START Provided records

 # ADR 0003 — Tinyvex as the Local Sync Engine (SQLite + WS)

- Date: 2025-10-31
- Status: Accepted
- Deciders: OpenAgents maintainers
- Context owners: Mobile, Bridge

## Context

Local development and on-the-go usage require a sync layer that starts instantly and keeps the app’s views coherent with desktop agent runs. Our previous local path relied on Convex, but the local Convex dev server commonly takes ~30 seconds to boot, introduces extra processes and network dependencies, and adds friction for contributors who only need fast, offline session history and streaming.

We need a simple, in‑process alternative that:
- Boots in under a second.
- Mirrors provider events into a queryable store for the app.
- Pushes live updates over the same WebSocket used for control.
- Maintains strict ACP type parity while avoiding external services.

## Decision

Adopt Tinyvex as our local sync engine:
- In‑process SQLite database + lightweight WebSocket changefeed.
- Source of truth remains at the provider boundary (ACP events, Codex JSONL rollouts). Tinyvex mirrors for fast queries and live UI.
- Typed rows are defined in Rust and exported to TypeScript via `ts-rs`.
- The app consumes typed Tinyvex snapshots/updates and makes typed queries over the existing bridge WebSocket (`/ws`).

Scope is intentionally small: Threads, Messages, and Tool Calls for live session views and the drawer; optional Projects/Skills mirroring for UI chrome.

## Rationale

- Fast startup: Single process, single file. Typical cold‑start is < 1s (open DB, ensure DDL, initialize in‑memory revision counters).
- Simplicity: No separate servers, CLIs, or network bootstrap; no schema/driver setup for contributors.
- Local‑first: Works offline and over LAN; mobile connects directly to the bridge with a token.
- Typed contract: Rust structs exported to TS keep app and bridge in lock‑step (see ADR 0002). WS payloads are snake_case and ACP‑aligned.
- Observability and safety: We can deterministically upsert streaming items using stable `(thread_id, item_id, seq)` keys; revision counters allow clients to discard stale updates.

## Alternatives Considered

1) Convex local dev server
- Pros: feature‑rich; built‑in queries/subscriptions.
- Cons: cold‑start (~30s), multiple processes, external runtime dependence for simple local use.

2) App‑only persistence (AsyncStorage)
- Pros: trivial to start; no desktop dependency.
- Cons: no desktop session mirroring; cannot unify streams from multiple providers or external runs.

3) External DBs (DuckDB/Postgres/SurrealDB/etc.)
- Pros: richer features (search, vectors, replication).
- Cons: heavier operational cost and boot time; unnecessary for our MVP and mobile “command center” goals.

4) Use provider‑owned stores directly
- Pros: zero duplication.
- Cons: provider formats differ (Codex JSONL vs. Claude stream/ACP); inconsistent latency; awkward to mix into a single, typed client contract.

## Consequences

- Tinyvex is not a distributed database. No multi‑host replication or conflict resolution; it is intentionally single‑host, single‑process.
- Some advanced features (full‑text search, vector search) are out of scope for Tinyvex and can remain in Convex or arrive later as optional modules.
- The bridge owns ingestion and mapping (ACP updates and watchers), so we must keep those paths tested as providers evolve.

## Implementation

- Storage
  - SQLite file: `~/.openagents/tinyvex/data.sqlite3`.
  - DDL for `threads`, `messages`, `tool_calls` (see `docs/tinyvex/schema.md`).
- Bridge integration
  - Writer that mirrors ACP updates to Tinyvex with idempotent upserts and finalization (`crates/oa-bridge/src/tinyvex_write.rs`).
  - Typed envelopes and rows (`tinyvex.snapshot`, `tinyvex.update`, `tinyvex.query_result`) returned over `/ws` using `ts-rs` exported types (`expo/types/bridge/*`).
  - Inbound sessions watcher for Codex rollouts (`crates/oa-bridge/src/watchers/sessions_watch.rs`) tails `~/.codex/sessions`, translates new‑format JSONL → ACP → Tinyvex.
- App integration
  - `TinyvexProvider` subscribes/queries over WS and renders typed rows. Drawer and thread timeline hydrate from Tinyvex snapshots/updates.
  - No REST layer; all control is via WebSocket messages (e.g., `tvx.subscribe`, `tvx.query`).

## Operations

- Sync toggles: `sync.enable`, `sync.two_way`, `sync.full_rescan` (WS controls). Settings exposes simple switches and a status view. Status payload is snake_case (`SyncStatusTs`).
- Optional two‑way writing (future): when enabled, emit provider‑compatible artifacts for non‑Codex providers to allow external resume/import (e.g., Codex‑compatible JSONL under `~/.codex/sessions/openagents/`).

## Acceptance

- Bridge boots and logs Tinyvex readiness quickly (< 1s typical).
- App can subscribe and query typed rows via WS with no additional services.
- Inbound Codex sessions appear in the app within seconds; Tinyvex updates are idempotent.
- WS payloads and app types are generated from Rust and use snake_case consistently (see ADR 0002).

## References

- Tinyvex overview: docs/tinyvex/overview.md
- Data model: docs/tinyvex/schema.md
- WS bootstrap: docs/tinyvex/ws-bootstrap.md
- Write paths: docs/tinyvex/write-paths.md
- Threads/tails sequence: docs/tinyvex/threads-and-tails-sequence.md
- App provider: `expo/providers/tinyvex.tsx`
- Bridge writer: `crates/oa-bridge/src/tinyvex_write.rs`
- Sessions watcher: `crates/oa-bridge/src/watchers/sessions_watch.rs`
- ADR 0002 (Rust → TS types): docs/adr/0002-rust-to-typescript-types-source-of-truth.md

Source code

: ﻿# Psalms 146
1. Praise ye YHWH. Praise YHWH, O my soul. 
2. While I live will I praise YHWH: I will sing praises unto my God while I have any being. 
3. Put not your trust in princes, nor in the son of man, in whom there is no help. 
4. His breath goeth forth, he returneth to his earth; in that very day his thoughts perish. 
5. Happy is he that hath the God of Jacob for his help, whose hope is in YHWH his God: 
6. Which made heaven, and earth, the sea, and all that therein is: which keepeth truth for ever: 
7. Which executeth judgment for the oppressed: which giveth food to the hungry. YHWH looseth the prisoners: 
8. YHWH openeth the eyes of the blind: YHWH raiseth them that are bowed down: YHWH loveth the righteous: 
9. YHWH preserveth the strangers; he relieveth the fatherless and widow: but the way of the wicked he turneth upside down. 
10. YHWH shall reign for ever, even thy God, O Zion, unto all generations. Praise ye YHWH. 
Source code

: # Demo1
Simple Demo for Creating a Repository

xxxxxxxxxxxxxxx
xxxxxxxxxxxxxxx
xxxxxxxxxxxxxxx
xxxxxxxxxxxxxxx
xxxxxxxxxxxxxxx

END Provided records

[Activity]
For this task, write out exactly the lines of the entries above, starting at the line with "## Alternatives Considered" and ending at the line with "- Pros: trivial", both included, and no others.

[Response box]
## Alternatives Considered

1) Convex local dev server
- Pros: feature‑rich; built‑in queries/subscriptions.
- Cons: cold‑start (~30s), multiple processes, external runtime dependence for simple local use.

2) App‑only persistence (AsyncStorage)
- Pros: trivial to start; no desktop dependency.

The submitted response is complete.